Native Americans and most other Indigenous peoples seem to recognize a “right to life” for all living creatures and, certainly, for Mother Earth herself. Recognizing that we do have to eat to live, Indigenous peoples nonetheless tend to consume much less than European-derived peoples and other aggressive mass populations, and tend also to desire that non-human species be recognized as sharing rights to the world with us two-leggeds.

In the United States a movement has appeared among Anglo-Americans especially, and in particular among so-called evangelical Christians and some Roman Catholics, a movement ostensibly devoted to “Right to Life.” But what these people seem to mean by a “right to life” is strange indeed, given their frequent support of the death penalty for crimes and their apparent support for aggressive US military adventures across the globe, adventures which recently have resulted in the estimated deaths of up to 100,000 Iraqis, and which also, in the 1960s through 1990s, resulted in the killing of millions of Vietnamese and Cambodians, hundreds of thousands of First American peoples in Guatemala, El Salvador, Nicaragua et cetera, and millions of Africans in Angola, Mozambique, and elsewhere.

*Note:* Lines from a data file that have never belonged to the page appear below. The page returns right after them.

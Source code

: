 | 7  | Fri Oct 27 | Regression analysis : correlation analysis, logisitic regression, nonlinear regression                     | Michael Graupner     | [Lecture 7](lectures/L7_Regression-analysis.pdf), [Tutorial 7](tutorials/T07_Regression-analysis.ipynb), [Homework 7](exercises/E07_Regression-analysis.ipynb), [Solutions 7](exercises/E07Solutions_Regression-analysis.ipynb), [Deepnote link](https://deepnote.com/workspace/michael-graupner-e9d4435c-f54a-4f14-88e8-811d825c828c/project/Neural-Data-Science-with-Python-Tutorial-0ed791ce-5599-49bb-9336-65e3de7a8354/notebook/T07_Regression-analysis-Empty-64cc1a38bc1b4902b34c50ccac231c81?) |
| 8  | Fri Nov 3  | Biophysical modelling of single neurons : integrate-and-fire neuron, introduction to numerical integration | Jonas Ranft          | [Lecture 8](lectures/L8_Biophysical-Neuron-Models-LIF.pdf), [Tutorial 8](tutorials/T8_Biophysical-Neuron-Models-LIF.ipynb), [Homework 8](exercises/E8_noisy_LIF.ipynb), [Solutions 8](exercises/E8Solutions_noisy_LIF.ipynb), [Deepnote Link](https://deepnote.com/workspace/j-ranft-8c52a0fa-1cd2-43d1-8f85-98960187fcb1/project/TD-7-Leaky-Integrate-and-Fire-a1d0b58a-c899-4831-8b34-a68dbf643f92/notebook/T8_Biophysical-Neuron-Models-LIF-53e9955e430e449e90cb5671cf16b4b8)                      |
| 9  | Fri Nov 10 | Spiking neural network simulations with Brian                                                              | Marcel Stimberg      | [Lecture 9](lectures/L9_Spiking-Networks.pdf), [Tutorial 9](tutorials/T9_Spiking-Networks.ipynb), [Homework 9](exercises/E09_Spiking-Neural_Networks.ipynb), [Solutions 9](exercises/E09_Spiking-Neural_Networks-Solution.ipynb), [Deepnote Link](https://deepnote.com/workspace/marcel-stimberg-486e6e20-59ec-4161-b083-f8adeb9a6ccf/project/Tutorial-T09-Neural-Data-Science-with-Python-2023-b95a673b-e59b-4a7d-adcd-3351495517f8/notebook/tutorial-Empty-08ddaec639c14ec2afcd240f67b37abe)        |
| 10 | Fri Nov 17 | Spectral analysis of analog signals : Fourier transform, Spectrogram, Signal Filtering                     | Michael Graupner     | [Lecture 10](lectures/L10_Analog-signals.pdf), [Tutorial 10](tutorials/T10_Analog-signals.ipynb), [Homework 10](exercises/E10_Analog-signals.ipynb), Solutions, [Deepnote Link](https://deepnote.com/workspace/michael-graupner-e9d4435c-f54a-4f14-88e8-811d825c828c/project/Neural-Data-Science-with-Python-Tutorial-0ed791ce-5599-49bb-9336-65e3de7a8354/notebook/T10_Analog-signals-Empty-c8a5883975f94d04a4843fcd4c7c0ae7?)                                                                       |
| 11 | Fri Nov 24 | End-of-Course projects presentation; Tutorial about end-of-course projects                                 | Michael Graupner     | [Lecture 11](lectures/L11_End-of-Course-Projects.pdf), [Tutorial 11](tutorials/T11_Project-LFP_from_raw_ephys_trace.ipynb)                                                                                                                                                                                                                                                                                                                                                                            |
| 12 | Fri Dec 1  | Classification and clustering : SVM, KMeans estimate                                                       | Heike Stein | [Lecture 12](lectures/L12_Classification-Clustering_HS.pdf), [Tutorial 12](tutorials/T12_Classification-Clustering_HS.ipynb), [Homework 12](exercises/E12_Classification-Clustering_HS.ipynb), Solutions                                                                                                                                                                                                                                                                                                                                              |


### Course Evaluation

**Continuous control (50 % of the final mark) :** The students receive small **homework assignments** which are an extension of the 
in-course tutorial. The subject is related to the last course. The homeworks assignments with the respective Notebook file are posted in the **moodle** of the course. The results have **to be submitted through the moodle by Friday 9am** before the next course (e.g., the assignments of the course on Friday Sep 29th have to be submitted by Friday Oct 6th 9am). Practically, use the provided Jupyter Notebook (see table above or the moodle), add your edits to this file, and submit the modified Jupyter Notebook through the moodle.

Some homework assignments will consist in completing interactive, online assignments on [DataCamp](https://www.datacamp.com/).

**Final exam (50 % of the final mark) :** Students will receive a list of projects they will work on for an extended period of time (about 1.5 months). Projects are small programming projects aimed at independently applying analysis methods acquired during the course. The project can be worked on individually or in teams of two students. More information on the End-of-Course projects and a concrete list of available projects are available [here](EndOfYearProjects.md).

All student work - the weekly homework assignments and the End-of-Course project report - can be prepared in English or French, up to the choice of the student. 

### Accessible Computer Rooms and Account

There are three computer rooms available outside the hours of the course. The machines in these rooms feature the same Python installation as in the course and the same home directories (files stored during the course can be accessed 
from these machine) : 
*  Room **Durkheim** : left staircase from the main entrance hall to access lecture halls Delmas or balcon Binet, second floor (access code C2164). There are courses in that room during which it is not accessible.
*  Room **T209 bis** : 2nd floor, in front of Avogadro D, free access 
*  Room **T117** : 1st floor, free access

It seems clear, that by “right to life” the movement in question does not mean the protection of adult human lives, nor of children’s lives, nor of non-human lives, nor do they seem, in general, to be concerned with the quality of lives of the poorest peoples both in the USA and around the globe (there are exceptions, of course, but the evangelical’s support of programs for the poor often seem to involve charity and missionary work, rather than any attempt to alter structurally the inequalities of capitalism or entrenched feudalism).

Several years ago I wrote an article on the right to life concept as it pertained to the homeless in our country. I noted that the Fifth Amendment of the US Constitution guarantees that no “person” shall be deprived of “life” without “due process of law.” I suggested that:

we can all agree that at least after birth all human beings are “persons” and that they have a right to “life.” But in what does “life” consist? Certainly, a person has to be able to carry on all basic bodily functions, such as breathing, eating, drinking potable water, defecating, and urinating…. It is utterly impossible to conceive of any living organism existing without “space.” This living-space must be sufficient to carry out all basic bodily functions in a reasonably healthy manner. Few if any creatures can exist in their own excrement or urine, in their own filth, with any chance of living. Thus life must include living-space sufficient for carrying on life’s functions and for producing progeny.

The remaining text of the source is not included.